[Collected data]
[Start of Attachment]

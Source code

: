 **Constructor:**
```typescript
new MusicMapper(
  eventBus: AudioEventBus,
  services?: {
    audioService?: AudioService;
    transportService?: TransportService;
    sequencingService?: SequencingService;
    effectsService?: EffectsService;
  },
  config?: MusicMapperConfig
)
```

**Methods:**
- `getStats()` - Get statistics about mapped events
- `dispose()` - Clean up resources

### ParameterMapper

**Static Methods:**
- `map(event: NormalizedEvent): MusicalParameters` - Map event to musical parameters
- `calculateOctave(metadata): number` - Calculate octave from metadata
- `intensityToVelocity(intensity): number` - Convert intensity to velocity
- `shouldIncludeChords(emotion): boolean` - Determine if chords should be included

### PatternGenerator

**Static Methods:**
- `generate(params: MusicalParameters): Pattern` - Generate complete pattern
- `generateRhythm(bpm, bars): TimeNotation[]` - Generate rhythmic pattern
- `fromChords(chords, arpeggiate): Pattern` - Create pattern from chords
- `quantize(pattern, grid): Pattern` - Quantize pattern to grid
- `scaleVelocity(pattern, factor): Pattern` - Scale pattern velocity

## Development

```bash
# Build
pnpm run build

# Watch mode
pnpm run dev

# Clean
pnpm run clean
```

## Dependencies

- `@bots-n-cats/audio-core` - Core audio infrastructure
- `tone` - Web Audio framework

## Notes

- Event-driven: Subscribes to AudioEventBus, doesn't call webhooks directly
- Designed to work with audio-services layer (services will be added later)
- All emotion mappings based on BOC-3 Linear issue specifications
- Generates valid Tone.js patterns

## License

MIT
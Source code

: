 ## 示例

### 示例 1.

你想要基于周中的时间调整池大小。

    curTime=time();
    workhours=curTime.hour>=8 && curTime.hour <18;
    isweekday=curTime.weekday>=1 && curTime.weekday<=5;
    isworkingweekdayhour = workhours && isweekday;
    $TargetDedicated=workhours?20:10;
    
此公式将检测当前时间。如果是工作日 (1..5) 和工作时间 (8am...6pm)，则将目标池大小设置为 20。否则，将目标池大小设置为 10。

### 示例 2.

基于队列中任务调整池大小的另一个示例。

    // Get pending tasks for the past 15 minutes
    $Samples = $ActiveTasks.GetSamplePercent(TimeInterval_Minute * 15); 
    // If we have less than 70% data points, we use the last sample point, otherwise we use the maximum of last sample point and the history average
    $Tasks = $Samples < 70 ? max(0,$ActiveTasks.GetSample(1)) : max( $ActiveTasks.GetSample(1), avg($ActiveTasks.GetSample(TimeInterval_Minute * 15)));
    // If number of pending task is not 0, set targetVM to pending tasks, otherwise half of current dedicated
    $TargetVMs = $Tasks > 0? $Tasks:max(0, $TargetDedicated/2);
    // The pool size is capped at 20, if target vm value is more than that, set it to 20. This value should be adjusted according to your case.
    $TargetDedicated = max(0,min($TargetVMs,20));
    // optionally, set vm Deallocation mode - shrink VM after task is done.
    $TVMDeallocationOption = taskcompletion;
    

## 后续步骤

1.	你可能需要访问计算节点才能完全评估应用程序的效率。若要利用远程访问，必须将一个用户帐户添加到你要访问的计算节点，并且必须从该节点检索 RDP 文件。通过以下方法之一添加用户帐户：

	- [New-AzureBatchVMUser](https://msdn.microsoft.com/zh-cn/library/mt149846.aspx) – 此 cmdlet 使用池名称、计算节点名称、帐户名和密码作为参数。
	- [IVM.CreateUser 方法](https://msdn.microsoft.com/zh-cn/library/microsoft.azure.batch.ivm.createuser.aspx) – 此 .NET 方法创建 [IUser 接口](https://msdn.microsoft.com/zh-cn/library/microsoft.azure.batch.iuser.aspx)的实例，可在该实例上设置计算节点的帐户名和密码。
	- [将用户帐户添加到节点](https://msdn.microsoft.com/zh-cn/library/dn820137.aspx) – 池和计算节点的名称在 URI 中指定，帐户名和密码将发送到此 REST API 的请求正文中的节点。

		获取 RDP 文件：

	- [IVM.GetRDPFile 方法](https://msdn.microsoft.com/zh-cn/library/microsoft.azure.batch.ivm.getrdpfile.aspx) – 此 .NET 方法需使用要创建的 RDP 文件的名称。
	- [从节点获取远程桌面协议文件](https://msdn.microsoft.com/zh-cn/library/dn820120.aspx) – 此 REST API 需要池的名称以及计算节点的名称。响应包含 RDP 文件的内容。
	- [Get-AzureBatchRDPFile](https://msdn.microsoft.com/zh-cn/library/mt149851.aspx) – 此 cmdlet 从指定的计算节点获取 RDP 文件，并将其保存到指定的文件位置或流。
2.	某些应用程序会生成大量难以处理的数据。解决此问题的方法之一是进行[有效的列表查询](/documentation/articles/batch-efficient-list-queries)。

[End of Attachment]

Your answer should consist solely of the lines above from the line with "Generate rhythmic pattern" to the line with "Scale pattern velocity", both included, reproduced exactly.

• _RESPONSE BOX_
- `generateRhythm(bpm, bars): TimeNotation[]` - Generate rhythmic pattern
- `fromChords(chords, arpeggiate): Pattern` - Create pattern from chords
- `quantize(pattern, grid): Pattern` - Quantize pattern to grid
- `scaleVelocity(pattern, factor): Pattern` - Scale pattern velocity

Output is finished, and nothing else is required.